Scott Kinnaird | , , ,| By
I absolutely love Human Resources. I love the irreplaceable support HR provides commerce and the unbridled potential it has to influence and empower people. And, I love the fact that HR is so often where human potential is developed and applied to problems that matter.
But, Chuck Blakeman is leading the charge to ban the term Human Resources and includes it in a list that “should be as off-limits as any racial slur…” Blakeman says, “…And the most subtle and insidious of all, ‘human resources’, which reduces people to the level of a chair, computer, forklift, or other business resources. All of these terms make it easier to see people as ‘cogs in a wheel’, allowing us to make decisions without as much regard for the individual human beings involved.”

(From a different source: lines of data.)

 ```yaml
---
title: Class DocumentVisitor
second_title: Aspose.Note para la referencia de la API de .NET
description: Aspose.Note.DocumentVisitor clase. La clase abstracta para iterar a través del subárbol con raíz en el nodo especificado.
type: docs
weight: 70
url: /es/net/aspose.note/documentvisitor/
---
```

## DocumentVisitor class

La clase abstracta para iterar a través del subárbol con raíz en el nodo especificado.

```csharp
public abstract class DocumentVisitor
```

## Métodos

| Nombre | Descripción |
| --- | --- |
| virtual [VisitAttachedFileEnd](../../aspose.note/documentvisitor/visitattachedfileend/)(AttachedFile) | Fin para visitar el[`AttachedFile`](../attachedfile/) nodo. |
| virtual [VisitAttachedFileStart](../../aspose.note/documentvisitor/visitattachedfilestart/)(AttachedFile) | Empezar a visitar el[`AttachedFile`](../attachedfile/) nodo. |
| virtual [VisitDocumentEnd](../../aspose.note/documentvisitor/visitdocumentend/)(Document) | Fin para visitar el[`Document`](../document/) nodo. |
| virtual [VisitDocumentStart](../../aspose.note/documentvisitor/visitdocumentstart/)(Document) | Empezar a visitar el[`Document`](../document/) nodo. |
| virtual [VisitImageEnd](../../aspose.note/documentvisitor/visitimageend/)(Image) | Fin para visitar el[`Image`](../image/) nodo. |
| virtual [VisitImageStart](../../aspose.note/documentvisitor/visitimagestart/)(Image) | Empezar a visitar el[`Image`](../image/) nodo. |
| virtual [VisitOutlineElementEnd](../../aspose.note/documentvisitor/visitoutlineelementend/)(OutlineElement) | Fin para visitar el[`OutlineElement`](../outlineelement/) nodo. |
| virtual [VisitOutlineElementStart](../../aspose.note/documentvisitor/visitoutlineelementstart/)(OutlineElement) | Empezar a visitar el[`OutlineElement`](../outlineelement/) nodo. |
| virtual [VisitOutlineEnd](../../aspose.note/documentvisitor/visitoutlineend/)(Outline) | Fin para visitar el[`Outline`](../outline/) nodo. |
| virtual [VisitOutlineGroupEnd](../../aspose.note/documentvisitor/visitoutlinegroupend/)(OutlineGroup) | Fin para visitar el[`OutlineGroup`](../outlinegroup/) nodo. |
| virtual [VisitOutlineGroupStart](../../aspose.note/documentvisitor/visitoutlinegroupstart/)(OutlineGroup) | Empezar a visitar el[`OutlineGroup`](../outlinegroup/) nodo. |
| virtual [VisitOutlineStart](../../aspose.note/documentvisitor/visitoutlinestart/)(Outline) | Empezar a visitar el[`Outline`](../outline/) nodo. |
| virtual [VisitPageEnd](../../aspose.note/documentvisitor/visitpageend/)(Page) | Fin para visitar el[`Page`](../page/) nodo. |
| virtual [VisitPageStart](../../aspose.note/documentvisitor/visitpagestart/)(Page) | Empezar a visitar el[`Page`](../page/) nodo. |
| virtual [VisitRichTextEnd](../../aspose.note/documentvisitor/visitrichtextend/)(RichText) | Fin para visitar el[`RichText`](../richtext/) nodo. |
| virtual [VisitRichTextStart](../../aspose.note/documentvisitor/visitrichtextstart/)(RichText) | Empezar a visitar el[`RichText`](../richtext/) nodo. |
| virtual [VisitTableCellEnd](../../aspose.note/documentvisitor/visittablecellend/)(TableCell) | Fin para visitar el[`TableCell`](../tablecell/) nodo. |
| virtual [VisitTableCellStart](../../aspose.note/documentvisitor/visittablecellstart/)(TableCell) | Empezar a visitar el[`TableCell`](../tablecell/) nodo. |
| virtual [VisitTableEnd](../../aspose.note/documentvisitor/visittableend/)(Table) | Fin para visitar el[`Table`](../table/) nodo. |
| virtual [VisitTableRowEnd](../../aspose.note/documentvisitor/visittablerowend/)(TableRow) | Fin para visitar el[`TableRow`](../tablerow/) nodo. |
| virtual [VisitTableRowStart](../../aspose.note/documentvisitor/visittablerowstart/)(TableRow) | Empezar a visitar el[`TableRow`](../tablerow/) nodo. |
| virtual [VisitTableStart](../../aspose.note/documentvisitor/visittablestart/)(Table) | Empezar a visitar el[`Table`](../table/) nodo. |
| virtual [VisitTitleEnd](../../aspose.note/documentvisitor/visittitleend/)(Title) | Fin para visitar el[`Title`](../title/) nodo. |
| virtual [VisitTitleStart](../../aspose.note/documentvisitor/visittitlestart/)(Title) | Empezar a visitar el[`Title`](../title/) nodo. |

The political correctness of common business terms isn’t particularly interesting to me, but I am fascinated by the transformation in language that’s brought about by innovation and changing demographics. Perspectives often change radically as new workers inherit power from existing leadership while using innovative tools and processes. That’s not only interesting, it’s important that we talk about it.
Human Resources Meaning requires perspective
Traditionally, the term Human Resources has denoted the perspective of the employer rather than the employee. Operating a business requires financial resources, material resources, and human resources. But, in the era of me.com iBranding, employer-perspective words are an endangered species.
Blakeman prefers using the term “stakeholder” to the word “employee” in his own company. The comparison of those two words reminds me of other word comparisons, such as “TV show” vs. “content” and “software developer” vs. “hacker.”
Television denotes the perspective of the broadcaster rather than the viewer, and younger viewers are more comfortable with the word content which is what they consume. And, writing code is what employers want their software developers to do, while hacking sounds more dramatic, unencumbered and individualistic.
Frankly, I find it awkward to use the words stakeholder and content. And, the word hack has been misused to the point that I’ve begun ignoring articles with headlines that contain the word.
But, I’m also aware that my personal history and career duration form my opinions. And, it’s okay for me to be annoyed by new terminology. It’s even okay if I ignore new terms and use legacy phrases for certain functions and situations.
But, it’s not okay to ignore the changes that generate the awkward use of new language. That particular form of deliberate ignorance can create a negative human and financial impact on others. And, that I believe is at the heart of Blakeman’s point.
We Need to Be Humanizing work
Words are used in business to bridge the digital and binary to human emotion and aspiration. Blakeman talks about the re-humanization of the workplace, and that is a premise with which I do not disagree. We are living in a post-industrial age and it’s simply more relevant to embrace post-industrial language and ideas.
Even though I stop short of thinking we should ban Human Resources from our vocabulary, I do believe we should have more conversations about human motivation and potential. We should talk more about the fulfillment people seek in their work, then go design work to fit that. Employee engagement and profits will naturally follow.
Most everyone dreams of the perfect job and ironically the formula for that dream is relatively simple. It amounts to aligning what you’re good at with what you love to do, and making sure it’s something that helps other people enough that someone will pay you to do it. When perfect alignment happens, time stands still. You look up at the end of the day and wonder where the time went. Some would say your activity ceases to be called work.
Human Resources realigned
Even though perfect professional alignment is rarely possible, the ideal of professional alignment should be an objective for managers seeking employee engagement and higher profits. And, from the perspective of the employee seeking alignment, access to the enabling tools of assessment, training, development and mentoring most often reside within the Human Resource function.
Shifting perspectives from the employer to the employee is inevitable as all sorts of social perspectives shift from the institution to the individual. Even so, the term Human Resources will become even more appropriate, and the function it serves will become even more vital.
Human Resources will continue to be an appropriate term for the simple reason that the function provides resources to the humans who work together towards the goal of enterprise profit. It’s not only a resource to the enterprise; it’s a resource to the people who make the enterprise possible.